使用机器学习(ML)模型预测减肥干预措施的成功可能性,可以通过及时和动态地修改治疗无反应者的干预措施来提高干预效果。然而,对这些 ML 模型的理解和信任的缺乏影响了体重管理专家的采用。人工智能可解释性领域的最新进展使 ML 模型的解释成为可能,但尚不清楚它们是否能提高体重管理专家对 ML 模型的理解、信任和采用。
本研究旨在构建和评估一个 ML 模型,该模型可以根据干预开始后最初 2 周内收集的 5 个参与度和与饮食相关的特征,预测 6 个月的减肥成功率(即体重减轻≥7%),以评估提供基于 ML 的解释是否会增加体重管理专家对 ML 模型预测的一致性,并为影响 ML 模型理解和信任的因素提供信息,以推进体重管理专家对早期减肥预测中可解释性的理解。
我们使用随机森林(RF)算法和一项为期 6 个月的减肥干预研究(N=419)的数据来训练 ML 模型。我们利用现有的可解释性指标的发现,开发了 Prime Implicant Maintenance of Outcome(PRIMO),这是一种理解 RF 模型预测的交互式工具。我们让 14 名体重管理专家在使用 PRIMO 前后预测假设参与者的减肥成功率。我们将 PRIMO 与另外两种可解释性方法进行了比较,一种是基于特征排序,另一种是基于条件概率。我们使用广义线性混合效应模型来评估参与者对 ML 预测的一致性,并进行似然比检验,以检验嵌套模型中解释方法与结果之间的关系。我们进行了指导性访谈和主题分析,以研究我们的工具对专家对模型的理解和信任的影响。

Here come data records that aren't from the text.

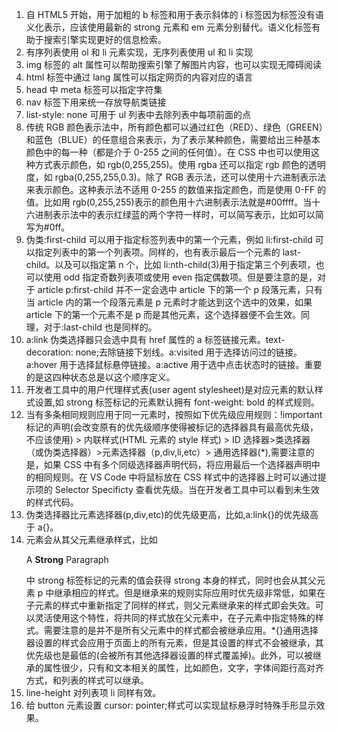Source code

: 1. 自 HTML5 开始，用于加粗的 b 标签和用于表示斜体的 i 标签因为标签没有语义化表示，应该使用最新的 strong 元素和 em 元素分别替代。语义化标签有助于搜索引擎实现更好的信息检索。
2. 有序列表使用 ol 和 li 元素实现，无序列表使用 ul 和 li 实现
3. img 标签的 alt 属性可以帮助搜索引擎了解图片内容，也可以实现无障碍阅读
4. html 标签中通过 lang 属性可以指定网页的内容对应的语言
5. head 中 meta 标签可以指定字符集
6. nav 标签下用来统一存放导航类链接
7. list-style: none 可用于 ul 列表中去除列表中每项前面的点
8. 传统 RGB 颜色表示法中，所有颜色都可以通过红色（RED）、绿色（GREEN）和蓝色（BLUE）的任意组合来表示，为了表示某种颜色，需要给出三种基本颜色中的每一种（都是介于 0-255 之间的任何值）。在 CSS 中也可以使用这种方式表示颜色，如 rgb(0,255,255)。使用 rgba 还可以指定 rgb 颜色的透明度，如 rgba(0,255,255,0.3)。除了 RGB 表示法，还可以使用十六进制表示法来表示颜色。这种表示法不适用 0-255 的数值来指定颜色，而是使用 0-FF 的值。比如用 rgb(0,255,255)表示的颜色用十六进制表示法就是#00ffff。当十六进制表示法中的表示红绿蓝的两个字符一样时，可以简写表示，比如可以简写为#0ff。
9. 伪类:first-child 可以用于指定标签列表中的第一个元素，例如 li:first-child 可以指定列表中的第一个列表项。同样的，也有表示最后一个元素的 last-child。以及可以指定第 n 个，比如 li:nth-child(3)用于指定第三个列表项，也可以使用 odd 指定奇数列表项或使用 even 指定偶数项。但是要注意的是，对于 article p:first-child 并不一定会选中 article 下的第一个 p 段落元素，只有当 article 内的第一个段落元素是 p 元素时才能达到这个选中的效果，如果 article 下的第一个元素不是 p 而是其他元素，这个选择器便不会生效。同理，对于:last-child 也是同样的。
10. a:link 伪类选择器只会选中具有 href 属性的 a 标签链接元素。text-decoration: none;去除链接下划线。a:visited 用于选择访问过的链接。a:hover 用于选择鼠标悬停链接。a:active 用于选中点击状态时的链接。重要的是这四种状态总是以这个顺序定义。
11. 开发者工具中的用户代理样式表(user agent stylesheet)是对应元素的默认样式设置,如 strong 标签标记的元素默认拥有 font-weight: bold 的样式规则。
12. 当有多条相同规则应用于同一元素时，按照如下优先级应用规则：!important 标记的声明(会改变原有的优先级顺序使得被标记的选择器具有最高优先级，不应该使用) > 内联样式(HTML 元素的 style 样式) > ID 选择器>类选择器（或伪类选择器）>元素选择器（p,div,li,etc）> 通用选择器(\*),需要注意的是，如果 CSS 中有多个同级选择器声明代码，将应用最后一个选择器声明中的相同规则。在 VS Code 中将鼠标放在 CSS 样式中的选择器上时可以通过提示项的 Selector Specificty 查看优先级。当在开发者工具中可以看到未生效的样式代码。
13. 伪类选择器比元素选择器(p,div,etc)的优先级更高，比如,a:link{}的优先级高于 a{}。
14. 元素会从其父元素继承样式，比如<p>A <strong>Strong</strong> Paragraph</p>中 strong 标签标记的元素的值会获得 strong 本身的样式，同时也会从其父元素 p 中继承相应的样式。但是继承来的规则实际应用时优先级非常低，如果在子元素的样式中重新指定了同样的样式，则父元素继承来的样式即会失效。可以灵活使用这个特性，将共同的样式放在父元素中，在子元素中指定特殊的样式。需要注意的是并不是所有父元素中的样式都会被继承应用。\*{}通用选择器设置的样式会应用于页面上的所有元素，但是其设置的样式不会被继承，其优先级也是最低的(会被所有其他选择器设置的样式覆盖掉)。此外，可以被继承的属性很少，只有和文本相关的属性，比如颜色，文字，字体间距行高对齐方式，和列表的样式可以继承。
15. line-height 对列表项 li 同样有效。
16. 给 button 元素设置 cursor: pointer;样式可以实现鼠标悬浮时特殊手形显示效果。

我们的 RF 模型在早期对减肥成功率的预测准确率为 81%。与另外两种方法相比,体重管理专家在使用 PRIMO 时更有可能与模型一致(χ=7.9;P=.02),优势比为 2.52(95%CI 0.91-7.69)和 3.95(95%CI 1.50-11.76)。从我们的研究中,我们推断出我们的软件不仅影响了专家的理解和信任,还影响了他们的决策。通过访谈确定了几个主题:对多种解释类型的偏好、对 PRIMO 提供的解释中不确定性的可视化需求,以及对类似参与者测试实例的模型性能指标的需求。
我们的结果表明,体重管理专家有可能同意基于 ML 的减肥治疗方案的早期成功预测,从而能够及时和动态地修改干预措施,以提高干预效果。我们的研究结果为体重管理专家理解和信任 ML 模型提供了方法。